*** The data ***

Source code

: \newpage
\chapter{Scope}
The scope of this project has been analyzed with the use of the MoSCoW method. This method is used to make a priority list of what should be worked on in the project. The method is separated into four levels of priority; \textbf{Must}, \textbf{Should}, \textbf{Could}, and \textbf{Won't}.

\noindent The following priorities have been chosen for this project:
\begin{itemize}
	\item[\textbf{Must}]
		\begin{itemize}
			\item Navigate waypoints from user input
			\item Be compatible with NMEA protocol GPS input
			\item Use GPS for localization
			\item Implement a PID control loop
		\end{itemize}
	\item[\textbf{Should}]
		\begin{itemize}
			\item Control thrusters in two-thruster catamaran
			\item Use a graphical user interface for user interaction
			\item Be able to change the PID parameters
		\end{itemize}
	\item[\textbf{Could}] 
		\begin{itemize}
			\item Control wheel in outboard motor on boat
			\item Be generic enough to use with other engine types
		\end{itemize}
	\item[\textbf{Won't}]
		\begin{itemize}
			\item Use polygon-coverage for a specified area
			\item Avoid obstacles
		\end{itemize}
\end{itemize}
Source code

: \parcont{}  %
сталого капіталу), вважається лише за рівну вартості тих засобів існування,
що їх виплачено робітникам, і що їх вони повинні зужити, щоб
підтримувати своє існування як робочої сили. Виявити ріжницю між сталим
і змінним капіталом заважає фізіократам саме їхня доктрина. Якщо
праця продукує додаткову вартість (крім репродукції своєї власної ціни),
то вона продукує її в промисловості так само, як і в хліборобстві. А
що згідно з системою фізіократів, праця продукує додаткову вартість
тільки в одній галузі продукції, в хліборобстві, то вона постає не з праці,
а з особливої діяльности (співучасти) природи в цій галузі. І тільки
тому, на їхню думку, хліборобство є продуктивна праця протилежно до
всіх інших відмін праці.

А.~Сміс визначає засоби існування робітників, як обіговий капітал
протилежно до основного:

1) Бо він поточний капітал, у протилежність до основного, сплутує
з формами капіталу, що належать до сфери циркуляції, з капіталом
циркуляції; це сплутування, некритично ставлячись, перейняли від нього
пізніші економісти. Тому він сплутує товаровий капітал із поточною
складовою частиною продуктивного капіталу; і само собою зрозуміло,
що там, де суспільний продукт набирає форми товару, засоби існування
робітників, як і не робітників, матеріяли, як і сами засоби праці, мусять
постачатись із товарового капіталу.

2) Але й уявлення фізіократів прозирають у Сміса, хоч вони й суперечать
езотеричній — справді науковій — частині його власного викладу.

*** End of The data ***

» Activity
Reproduce the records above word for word.

» Written solution
Source code

: \newpage
\chapter{Scope}
The scope of this project has been analyzed with the use of the MoSCoW method. This method is used to make a priority list of what should be worked on in the project. The method is separated into four levels of priority; \textbf{Must}, \textbf{Should}, \textbf{Could}, and \textbf{Won't}.

\noindent The following priorities have been chosen for this project:
\begin{itemize}
	\item[\textbf{Must}]
		\begin{itemize}
			\item Navigate waypoints from user input
			\item Be compatible with NMEA protocol GPS input
			\item Use GPS for localization
			\item Implement a PID control loop
		\end{itemize}
	\item[\textbf{Should}]
		\begin{itemize}
			\item Control thrusters in two-thruster catamaran
			\item Use a graphical user interface for user interaction
			\item Be able to change the PID parameters
		\end{itemize}
	\item[\textbf{Could}] 
		\begin{itemize}
			\item Control wheel in outboard motor on boat
			\item Be generic enough to use with other engine types
		\end{itemize}
	\item[\textbf{Won't}]
		\begin{itemize}
			\item Use polygon-coverage for a specified area
			\item Avoid obstacles
		\end{itemize}
\end{itemize}
Source code

: \parcont{}  %
сталого капіталу), вважається лише за рівну вартості тих засобів існування,
що їх виплачено робітникам, і що їх вони повинні зужити, щоб
підтримувати своє існування як робочої сили. Виявити ріжницю між сталим
і змінним капіталом заважає фізіократам саме їхня доктрина. Якщо
праця продукує додаткову вартість (крім репродукції своєї власної ціни),
то вона продукує її в промисловості так само, як і в хліборобстві. А
що згідно з системою фізіократів, праця продукує додаткову вартість
тільки в одній галузі продукції, в хліборобстві, то вона постає не з праці,
а з особливої діяльности (співучасти) природи в цій галузі. І тільки
тому, на їхню думку, хліборобство є продуктивна праця протилежно до
всіх інших відмін праці.

А.~Сміс визначає засоби існування робітників, як обіговий капітал
протилежно до основного:

1) Бо він поточний капітал, у протилежність до основного, сплутує
з формами капіталу, що належать до сфери циркуляції, з капіталом
циркуляції; це сплутування, некритично ставлячись, перейняли від нього
пізніші економісти. Тому він сплутує товаровий капітал із поточною
складовою частиною продуктивного капіталу; і само собою зрозуміло,
що там, де суспільний продукт набирає форми товару, засоби існування
робітників, як і не робітників, матеріяли, як і сами засоби праці, мусять
постачатись із товарового капіталу.

2) Але й уявлення фізіократів прозирають у Сміса, хоч вони й суперечать
езотеричній — справді науковій — частині його власного викладу.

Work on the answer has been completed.